The leader sensed he might be losing the group and he spoke out loudly.
"Cowards hide in the dark. Any fool can talk."
The younger men laughed. The leader knew he had them back. He had sent many men toward their end and he knew that to get a man to drive himself with a load of dynamite into a building, one had to be with him right up until the moment he climbed behind the steering wheel. One had to keep telling him about heaven. One had to help him put the prayer shawl around his shoulders and then one had to give him the kiss that showed that all true believers loved him. And then one had to stand back quickly as he drove away.
The leader had sent many hurtling toward heaven, taking with them the enemies of the Blessed Imam, the Ayatollah.
"Come out of the dark, coward," he called again. "Let us see you." His followers laughed. He told them: "You see, blessed ones. Only those with the kiss of heaven on their lips and Allah in their eyes can measure courage on this earth. You are invincible. You will be victorious."
The followers nodded. At that moment, each felt that he did not even need the warmth of the fire, so filled was he with the burning passion of righteousness.

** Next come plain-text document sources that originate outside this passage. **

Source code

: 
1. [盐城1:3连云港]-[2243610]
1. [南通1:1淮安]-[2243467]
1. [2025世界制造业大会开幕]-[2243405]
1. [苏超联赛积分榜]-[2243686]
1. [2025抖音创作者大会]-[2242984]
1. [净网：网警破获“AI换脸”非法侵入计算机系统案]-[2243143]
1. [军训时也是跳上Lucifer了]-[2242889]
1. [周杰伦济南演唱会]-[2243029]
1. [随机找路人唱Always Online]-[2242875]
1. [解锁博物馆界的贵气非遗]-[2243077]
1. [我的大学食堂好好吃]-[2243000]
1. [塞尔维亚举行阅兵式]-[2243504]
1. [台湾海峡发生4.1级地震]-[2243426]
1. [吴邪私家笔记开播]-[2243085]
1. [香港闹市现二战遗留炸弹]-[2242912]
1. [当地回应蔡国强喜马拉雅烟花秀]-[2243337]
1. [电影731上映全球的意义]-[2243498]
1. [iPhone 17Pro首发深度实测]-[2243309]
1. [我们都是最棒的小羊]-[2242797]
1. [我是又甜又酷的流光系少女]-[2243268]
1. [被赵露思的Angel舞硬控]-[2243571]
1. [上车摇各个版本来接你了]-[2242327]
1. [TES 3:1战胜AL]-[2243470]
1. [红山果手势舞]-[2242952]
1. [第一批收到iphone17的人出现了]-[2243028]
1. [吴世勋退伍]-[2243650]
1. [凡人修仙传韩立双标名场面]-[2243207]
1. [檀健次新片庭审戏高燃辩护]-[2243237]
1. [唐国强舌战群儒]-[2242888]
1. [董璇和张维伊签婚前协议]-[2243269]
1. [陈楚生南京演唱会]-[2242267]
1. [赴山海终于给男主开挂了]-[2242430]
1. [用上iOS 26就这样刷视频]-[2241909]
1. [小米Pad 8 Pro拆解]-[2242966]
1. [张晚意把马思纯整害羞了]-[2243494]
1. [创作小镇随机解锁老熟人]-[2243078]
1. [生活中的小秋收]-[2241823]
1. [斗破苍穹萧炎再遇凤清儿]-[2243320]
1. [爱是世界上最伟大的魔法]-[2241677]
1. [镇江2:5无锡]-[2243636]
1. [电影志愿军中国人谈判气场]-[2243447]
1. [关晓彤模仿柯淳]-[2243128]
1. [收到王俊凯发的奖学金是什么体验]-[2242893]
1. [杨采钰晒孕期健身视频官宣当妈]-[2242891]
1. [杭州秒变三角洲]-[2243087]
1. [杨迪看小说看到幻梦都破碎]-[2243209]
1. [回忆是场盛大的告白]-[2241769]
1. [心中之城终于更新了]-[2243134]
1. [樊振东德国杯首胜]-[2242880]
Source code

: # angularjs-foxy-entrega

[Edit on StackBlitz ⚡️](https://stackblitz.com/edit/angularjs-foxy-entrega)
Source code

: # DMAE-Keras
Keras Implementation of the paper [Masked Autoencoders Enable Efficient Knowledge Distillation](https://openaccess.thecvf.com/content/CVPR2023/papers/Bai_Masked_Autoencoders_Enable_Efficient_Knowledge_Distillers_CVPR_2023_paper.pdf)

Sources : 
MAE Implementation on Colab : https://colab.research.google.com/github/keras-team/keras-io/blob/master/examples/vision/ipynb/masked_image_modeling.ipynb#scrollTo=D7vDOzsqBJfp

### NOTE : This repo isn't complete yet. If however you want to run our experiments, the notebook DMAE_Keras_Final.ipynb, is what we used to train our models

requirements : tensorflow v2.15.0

"I tell you the voice itself may have been from Satan. And look how powerless it is now. Yet look how frightening it was, coming from the dark."
The young men nodded.
The leader said, "We alone are powerful. Satan only appears powerful, but like the night noise holds no meaning. Satan's power is an illusion, as slender a thing as the infidel's weak yearning for peace. There is but one peace. That is in heaven. On earth, there is another peace and that is the victory of Islam."
"Naaah, I don't think so." It was the voice, but it came from a vision. The vision in this cold night was pale of body, with high cheekbones and dark eyes. It had thick wrists and wore only a short-sleeved shirt and thin trousers. It did not shiver and it did not fear.
It spoke.
"I have very bad news for you kids. I am reality, sent from America without much love."
"Be gone, vision," said the leader.
Remo laughed. He moved into the reach of the fire so that their eyes followed him. Then he reached toward one Iranian fanatic and with a cupped motion of his palm under the chin brought the man back, away from the flames, and into the dark with him.
"See," the leader said. "A vision. Now it is gone."
But everyone heard a small wrenching sound like a pipe cracking inside a bag of water.